Please go through the records below and return every line holding the word "resources".

*** Source material ***

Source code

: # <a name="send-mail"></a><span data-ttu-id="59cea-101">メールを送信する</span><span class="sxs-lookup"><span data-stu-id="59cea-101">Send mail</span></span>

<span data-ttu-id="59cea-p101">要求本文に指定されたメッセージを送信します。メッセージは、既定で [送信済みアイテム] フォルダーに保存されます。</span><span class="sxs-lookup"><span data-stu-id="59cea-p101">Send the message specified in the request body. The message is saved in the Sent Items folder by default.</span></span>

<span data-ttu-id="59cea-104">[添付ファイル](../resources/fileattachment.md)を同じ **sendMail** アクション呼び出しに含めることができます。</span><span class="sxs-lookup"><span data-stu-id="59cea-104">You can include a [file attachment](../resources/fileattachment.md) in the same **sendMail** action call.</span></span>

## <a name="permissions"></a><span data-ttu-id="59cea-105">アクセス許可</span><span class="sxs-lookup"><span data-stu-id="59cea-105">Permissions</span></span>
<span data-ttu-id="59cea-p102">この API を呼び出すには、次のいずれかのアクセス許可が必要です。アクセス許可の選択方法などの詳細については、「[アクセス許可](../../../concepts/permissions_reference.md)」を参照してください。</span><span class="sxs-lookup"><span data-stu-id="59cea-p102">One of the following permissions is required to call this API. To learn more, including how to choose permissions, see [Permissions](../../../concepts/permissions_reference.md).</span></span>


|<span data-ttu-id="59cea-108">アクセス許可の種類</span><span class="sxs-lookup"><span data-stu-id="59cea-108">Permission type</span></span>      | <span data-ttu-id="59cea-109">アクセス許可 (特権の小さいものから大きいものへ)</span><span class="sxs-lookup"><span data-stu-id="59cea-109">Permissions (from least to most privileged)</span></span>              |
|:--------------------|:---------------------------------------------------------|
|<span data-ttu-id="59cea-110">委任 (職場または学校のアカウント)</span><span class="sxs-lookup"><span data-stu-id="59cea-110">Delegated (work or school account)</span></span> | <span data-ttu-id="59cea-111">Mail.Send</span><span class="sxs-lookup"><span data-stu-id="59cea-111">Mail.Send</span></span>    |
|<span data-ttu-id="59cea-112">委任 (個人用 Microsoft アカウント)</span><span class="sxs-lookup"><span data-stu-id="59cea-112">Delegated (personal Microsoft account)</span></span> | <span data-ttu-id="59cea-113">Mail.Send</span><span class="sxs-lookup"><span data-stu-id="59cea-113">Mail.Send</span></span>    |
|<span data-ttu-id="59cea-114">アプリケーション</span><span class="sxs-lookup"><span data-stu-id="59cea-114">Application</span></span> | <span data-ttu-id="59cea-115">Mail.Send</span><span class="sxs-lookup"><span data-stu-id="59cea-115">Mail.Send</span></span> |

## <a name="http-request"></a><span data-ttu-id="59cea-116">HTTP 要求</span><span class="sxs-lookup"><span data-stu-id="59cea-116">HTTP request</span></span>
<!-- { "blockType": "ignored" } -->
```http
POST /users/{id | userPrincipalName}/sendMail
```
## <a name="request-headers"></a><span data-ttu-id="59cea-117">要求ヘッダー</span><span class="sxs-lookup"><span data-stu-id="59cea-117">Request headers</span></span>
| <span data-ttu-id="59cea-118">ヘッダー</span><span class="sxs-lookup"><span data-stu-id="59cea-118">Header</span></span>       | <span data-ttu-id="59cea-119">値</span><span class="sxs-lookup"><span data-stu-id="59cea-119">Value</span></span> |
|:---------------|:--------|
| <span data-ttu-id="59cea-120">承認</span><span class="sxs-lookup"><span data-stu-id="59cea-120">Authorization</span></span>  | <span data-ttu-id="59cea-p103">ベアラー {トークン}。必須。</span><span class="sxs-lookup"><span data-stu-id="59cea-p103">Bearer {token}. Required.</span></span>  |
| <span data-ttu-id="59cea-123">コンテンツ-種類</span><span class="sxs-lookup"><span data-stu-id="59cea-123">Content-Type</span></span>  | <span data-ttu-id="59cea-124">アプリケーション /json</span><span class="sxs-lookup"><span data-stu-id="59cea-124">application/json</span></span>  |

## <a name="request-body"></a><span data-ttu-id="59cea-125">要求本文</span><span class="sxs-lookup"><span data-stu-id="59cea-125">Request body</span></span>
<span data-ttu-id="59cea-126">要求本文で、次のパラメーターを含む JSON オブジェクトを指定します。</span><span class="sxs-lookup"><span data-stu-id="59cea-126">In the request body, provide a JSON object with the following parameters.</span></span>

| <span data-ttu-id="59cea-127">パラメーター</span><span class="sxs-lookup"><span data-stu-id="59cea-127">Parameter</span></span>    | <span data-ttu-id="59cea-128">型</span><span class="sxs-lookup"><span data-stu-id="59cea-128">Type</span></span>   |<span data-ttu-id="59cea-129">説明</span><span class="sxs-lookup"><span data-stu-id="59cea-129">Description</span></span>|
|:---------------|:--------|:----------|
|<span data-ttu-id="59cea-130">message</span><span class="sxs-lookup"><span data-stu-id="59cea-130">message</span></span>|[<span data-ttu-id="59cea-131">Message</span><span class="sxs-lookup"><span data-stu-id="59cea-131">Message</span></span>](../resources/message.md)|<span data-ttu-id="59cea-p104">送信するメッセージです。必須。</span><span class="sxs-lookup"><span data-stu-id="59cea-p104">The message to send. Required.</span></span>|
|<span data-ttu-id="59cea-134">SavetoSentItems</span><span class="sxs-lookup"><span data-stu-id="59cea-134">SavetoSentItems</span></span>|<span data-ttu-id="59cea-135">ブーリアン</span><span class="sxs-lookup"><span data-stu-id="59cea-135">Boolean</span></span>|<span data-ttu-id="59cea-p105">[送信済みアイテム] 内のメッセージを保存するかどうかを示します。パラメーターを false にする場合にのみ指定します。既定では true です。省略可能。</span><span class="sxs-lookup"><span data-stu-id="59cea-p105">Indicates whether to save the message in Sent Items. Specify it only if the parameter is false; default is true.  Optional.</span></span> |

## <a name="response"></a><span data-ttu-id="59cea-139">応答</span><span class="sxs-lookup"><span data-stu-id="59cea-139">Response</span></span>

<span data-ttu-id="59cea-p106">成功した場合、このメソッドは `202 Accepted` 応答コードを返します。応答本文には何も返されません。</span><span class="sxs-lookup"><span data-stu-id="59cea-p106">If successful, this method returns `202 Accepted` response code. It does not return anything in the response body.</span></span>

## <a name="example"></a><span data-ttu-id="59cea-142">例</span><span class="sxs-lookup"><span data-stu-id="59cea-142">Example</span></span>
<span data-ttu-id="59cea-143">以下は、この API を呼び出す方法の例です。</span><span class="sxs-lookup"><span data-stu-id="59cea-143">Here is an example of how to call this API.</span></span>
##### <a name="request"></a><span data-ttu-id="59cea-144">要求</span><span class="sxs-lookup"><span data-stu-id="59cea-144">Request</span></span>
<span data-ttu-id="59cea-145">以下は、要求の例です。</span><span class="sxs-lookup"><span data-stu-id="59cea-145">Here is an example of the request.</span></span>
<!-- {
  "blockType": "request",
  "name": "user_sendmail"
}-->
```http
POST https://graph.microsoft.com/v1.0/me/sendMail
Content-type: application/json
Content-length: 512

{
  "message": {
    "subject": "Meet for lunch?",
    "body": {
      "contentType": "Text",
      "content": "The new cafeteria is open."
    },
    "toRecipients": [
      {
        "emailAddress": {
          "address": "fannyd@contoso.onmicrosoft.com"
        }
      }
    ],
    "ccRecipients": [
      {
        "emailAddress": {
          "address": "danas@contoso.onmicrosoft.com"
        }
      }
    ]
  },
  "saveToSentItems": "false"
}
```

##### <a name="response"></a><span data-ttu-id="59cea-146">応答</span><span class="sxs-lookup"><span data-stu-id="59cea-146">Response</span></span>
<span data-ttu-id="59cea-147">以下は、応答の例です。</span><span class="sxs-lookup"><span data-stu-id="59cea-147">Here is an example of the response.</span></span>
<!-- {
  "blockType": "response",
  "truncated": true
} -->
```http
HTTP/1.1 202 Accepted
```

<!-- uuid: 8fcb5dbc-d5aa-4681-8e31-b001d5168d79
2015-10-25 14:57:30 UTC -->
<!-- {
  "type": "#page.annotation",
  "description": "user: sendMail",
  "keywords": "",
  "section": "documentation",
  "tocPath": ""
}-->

*** End of Source material ***

**Response to this task**
<span data-ttu-id="59cea-104">[添付ファイル](../resources/fileattachment.md)を同じ **sendMail** アクション呼び出しに含めることができます。</span><span class="sxs-lookup"><span data-stu-id="59cea-104">You can include a [file attachment](../resources/fileattachment.md) in the same **sendMail** action call.</span></span>
|<span data-ttu-id="59cea-130">message</span><span class="sxs-lookup"><span data-stu-id="59cea-130">message</span></span>|[<span data-ttu-id="59cea-131">Message</span><span class="sxs-lookup"><span data-stu-id="59cea-131">Message</span></span>](../resources/message.md)|<span data-ttu-id="59cea-p104">送信するメッセージです。必須。</span><span class="sxs-lookup"><span data-stu-id="59cea-p104">The message to send. Required.</span></span>|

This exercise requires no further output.